雨从下午时开始下,当傍晚后,原映星撑伞回去时,雨还在下。回去后,望月一直坐立不安地等原映星的消息。她怕自己这副样子被杨清看到,下午时也不敢去找杨清。现在终于听到原映星平安回来的消息,望月总算放下了心——他那么脆弱敏感,她真的怕他想不开。

就在这个时候,望月才趴在窗上问了民宅仆役原映星回来的消息,另一侧的门,就被敲了。望月问,“谁?”

“我。”杨清的声音温润无比。

他到廊下,站在少女屋门前,一边收伞,一边敲门。听到门中少女的回声,他笑笑说,“我来谢谢你给我带的小吃,很好吃。”

这就是个客套的话。

通常说完后,望月就会来给他开门,兴高采烈地邀请他进屋。毕竟大部分时候都是望月主动,杨清很少主动找望月。所以偶尔来找她一次,望月每每热情异常,就怕他只是路过、转个身就走了。
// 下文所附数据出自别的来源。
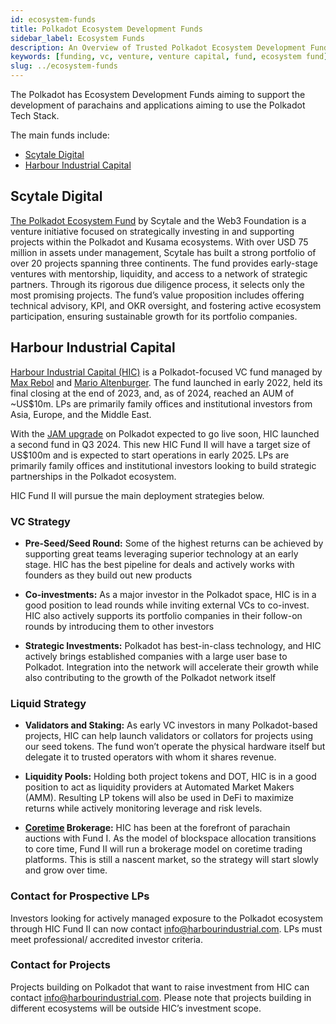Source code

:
 ```yaml
---
id: ecosystem-funds
title: Polkadot Ecosystem Development Funds
sidebar_label: Ecosystem Funds
description: An Overview of Trusted Polkadot Ecosystem Development Funds.
keywords: [funding, vc, venture, venture capital, fund, ecosystem fund]
slug: ../ecosystem-funds
---
```


The Polkadot has Ecosystem Development Funds aiming to support the development of parachains and
applications aiming to use the Polkadot Tech Stack.

The main funds include:

- [Scytale Digital](https://www.scytale.digital/)
- [Harbour Industrial Capital](https://www.harbourindustrial.com/)

## Scytale Digital

[The Polkadot Ecosystem Fund](https://www.scytale.digital/blog-posts/scytale-polkadot-ecosystem-fund)
by Scytale and the Web3 Foundation is a venture initiative focused on strategically investing in and
supporting projects within the Polkadot and Kusama ecosystems. With over USD 75 million in assets
under management, Scytale has built a strong portfolio of over 20 projects spanning three
continents. The fund provides early-stage ventures with mentorship, liquidity, and access to a
network of strategic partners. Through its rigorous due diligence process, it selects only the most
promising projects. The fund’s value proposition includes offering technical advisory, KPI, and OKR
oversight, and fostering active ecosystem participation, ensuring sustainable growth for its
portfolio companies.

## Harbour Industrial Capital

[Harbour Industrial Capital (HIC)](https://www.harbourindustrial.com/) is a Polkadot-focused VC fund
managed by [Max Rebol](https://www.linkedin.com/in/maxrebol/) and
[Mario Altenburger](https://www.linkedin.com/in/marioaltenburger/). The fund launched in early 2022,
held its final closing at the end of 2023, and, as of 2024, reached an AUM of ~US$10m. LPs are
primarily family offices and institutional investors from Asia, Europe, and the Middle East.

With the [JAM upgrade](../learn/learn-jam-chain.md) on Polkadot expected to go live soon, HIC
launched a second fund in Q3 2024. This new HIC Fund II will have a target size of US$100m and is
expected to start operations in early 2025. LPs are primarily family offices and institutional
investors looking to build strategic partnerships in the Polkadot ecosystem.

HIC Fund II will pursue the main deployment strategies below.

### VC Strategy

- **Pre-Seed/Seed Round:** Some of the highest returns can be achieved by supporting great teams
  leveraging superior technology at an early stage. HIC has the best pipeline for deals and actively
  works with founders as they build out new products

- **Co-investments:** As a major investor in the Polkadot space, HIC is in a good position to lead
  rounds while inviting external VCs to co-invest. HIC also actively supports its portfolio
  companies in their follow-on rounds by introducing them to other investors

- **Strategic Investments:** Polkadot has best-in-class technology, and HIC actively brings
  established companies with a large user base to Polkadot. Integration into the network will
  accelerate their growth while also contributing to the growth of the Polkadot network itself

### Liquid Strategy

- **Validators and Staking:** As early VC investors in many Polkadot-based projects, HIC can help
  launch validators or collators for projects using our seed tokens. The fund won’t operate the
  physical hardware itself but delegate it to trusted operators with whom it shares revenue.

- **Liquidity Pools:** Holding both project tokens and DOT, HIC is in a good position to act as
  liquidity providers at Automated Market Makers (AMM). Resulting LP tokens will also be used in
  DeFi to maximize returns while actively monitoring leverage and risk levels.

- **[Coretime](../learn/learn-agile-coretime.md) Brokerage:** HIC has been at the forefront of
  parachain auctions with Fund I. As the model of blockspace allocation transitions to core time,
  Fund II will run a brokerage model on coretime trading platforms. This is still a nascent market,
  so the strategy will start slowly and grow over time.

### Contact for Prospective LPs

Investors looking for actively managed exposure to the Polkadot ecosystem through HIC Fund II can
now contact info@harbourindustrial.com. LPs must meet professional/ accredited investor criteria.

### Contact for Projects

Projects building on Polkadot that want to raise investment from HIC can contact
info@harbourindustrial.com. Please note that projects building in different ecosystems will be
outside HIC’s investment scope.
然杨清的伞都收了,才听屋内小姑娘的声音,“这么晚了,你找我有正事吗?”

这么晚了?

杨清想,很晚吗?以前每晚混在我那里不赶不走的人是谁啊?

有正事吗?

杨清想,没有正事,我不该找你?

他慢慢说,“也不是什么要紧的……”

屋中少女好像就在等着他这话了,闻言连忙接受,“既然不重要,明天再说吧。我好困,要睡觉了。”

杨清沉默立在门口,薄衫被雨吹打,湿了半肩。他握着伞柄的手,指节紧得发白。

第一次被望月拒之门外……

他低头,看伞上淌下的水,蜿蜒成一条小河,顺着墙根淅沥沥地流下去。

“杨清?”没听到他的回声,望月担心地在屋中问一句。

杨清嗯一声,温温道,“没事,你好好休息吧,我走了。”

他听到少女平静的声音,“那明天见。”

“好。”

他真是脾气无比好。

他越来越容易判断望月语气中暴露的情绪。

她在心虚,怕他。

他喜欢望月依赖他,信任他,而不是怕他。因为他太容易发现她暴露的问题,她就怕他吗?怕惹到他?怕他不高兴?

杨清撑伞回到雨中,边走,边想着自己与望月之间的问题。不知道别的人感情是怎么发展的,他和望月之间,一直都在这么摩擦着。以前她不对他上心,所以什么都敢说,什么谎都敢撒。现在她不敢了,就很多话不跟他说了……

杨清想,什么时候,两个人得开诚布公地讨论一下这个问题吧。

但转而又想,她都要走了,这个问题,也很难讨论了吧。

他略恼:你都要走了,我去找你说说话,你居然闭门不见?!

这样乱七八糟地想很多,他素来细腻,对这些事注意得远比粗枝大叶的望月多,这也没法改。却是到自己屋舍前,看到前方的情况,脚步停顿了一下。屋前有棵枝叶浓郁的松树,绿幽幽的,像把大伞。民宅主人自豪地说,这树,起码有一百岁年龄了。

现在这棵百岁老树下,站着一苍白青年。

青年听到他的脚步声,转过头来,是原映星。

隔着将近十丈的距离,原映星与杨清沉默相对。

原映星忽地出手,身形若风,凛冽阴寒,向杨清打去。杨清一伞在手,一手回招。在雨夜中,两人身姿矫健,一者诡异,一者轻飘,鬼魅缠着谪仙,一连过了数招。招招狠厉,真气流转,吹得松树树叶发出簌簌的声音,院中草木都有些飞起的阵势。

杨清身形清逸,脱尘般,撑着一把伞,形成一道天然屏障,四面雨水尽数绕开他。